CNN’s airing of the documentary Glen Campbell: I’ll Be Me revealed an intimate and touching glimpse into the decline of a beloved public figure. Mr. Campbell’s courage to be public about his journey with Alzheimer’s Disease is a remarkable service to us all. With the aging of the American population and a population that is living longer, it is predicted that Alzheimer’s Disease or another form of dementia will afflict 1 in 3 who live to be 85. Are we prepared?

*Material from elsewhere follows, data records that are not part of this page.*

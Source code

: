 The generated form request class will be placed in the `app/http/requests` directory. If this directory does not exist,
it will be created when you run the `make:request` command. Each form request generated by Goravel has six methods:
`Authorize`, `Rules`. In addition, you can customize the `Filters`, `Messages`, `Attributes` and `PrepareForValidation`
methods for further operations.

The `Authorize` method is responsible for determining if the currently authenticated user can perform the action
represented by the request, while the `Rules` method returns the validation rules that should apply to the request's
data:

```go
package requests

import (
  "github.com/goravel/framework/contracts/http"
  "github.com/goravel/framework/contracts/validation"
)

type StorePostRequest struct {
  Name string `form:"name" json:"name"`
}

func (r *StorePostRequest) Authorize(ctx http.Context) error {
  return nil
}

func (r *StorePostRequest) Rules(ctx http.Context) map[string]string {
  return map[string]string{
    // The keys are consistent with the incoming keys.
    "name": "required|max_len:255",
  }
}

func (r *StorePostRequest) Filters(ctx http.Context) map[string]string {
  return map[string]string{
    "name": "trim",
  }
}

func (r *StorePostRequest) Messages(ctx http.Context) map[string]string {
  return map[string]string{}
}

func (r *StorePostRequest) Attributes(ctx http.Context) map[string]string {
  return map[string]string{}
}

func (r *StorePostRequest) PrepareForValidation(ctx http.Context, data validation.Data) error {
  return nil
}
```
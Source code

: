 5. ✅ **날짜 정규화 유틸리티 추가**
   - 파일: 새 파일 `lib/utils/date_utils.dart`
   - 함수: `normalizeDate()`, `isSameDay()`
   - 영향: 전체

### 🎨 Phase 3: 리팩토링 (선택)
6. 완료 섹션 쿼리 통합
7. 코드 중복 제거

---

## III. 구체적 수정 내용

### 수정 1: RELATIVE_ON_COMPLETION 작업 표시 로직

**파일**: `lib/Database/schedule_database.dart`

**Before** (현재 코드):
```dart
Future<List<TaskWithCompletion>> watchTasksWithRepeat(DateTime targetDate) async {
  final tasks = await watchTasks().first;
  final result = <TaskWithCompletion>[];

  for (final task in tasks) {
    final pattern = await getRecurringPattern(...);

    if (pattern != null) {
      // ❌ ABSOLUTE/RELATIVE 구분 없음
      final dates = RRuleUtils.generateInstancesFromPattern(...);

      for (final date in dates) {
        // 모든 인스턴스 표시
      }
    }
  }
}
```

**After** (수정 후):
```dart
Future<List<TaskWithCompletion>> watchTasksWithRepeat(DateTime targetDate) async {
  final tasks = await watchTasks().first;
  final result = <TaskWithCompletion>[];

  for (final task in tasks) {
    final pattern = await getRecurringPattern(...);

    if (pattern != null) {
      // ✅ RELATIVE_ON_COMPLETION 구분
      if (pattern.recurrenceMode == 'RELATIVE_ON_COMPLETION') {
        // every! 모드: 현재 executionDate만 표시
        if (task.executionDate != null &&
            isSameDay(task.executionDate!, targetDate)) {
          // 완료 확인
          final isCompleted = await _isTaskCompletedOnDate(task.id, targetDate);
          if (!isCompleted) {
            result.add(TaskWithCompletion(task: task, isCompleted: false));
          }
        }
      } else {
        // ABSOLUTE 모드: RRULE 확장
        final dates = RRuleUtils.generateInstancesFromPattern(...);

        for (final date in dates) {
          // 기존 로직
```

Working in an association dedicated to helping its members provide quality end of life care through hospice and other palliative services, I am pondering the impact of this disease on our industry. Our industry already knows that Alzheimer’s has a protracted yet unpredictable trajectory. A hallmark of hospice, support for the patient’s family caregivers, reaches new heights when talking about Alzheimer’s Disease. The emotional toll of watching a loved one decline – losing shared memories, family members going unrecognized, inability to do life’s simplest tasks – can lead to depression, financial strain and health care issues for family caregivers. At the end of life, hospice is a partnership between the family caregivers and the interdisciplinary professionals of the hospice team. And when asked, most people want to spend their final days in their homes, surrounded by their loved ones. My concern for hospice is that the family caregiver will be unable to provide the care expected by our hospice programs.
It is gratifying to see this conversation and other end of life issues coming into the public sphere. Our healthcare, social and community structures are not prepared to handle the anticipated growth of this special population. Let’s keep this conversation out front because we will all be touched in one way or another by this devastating disease.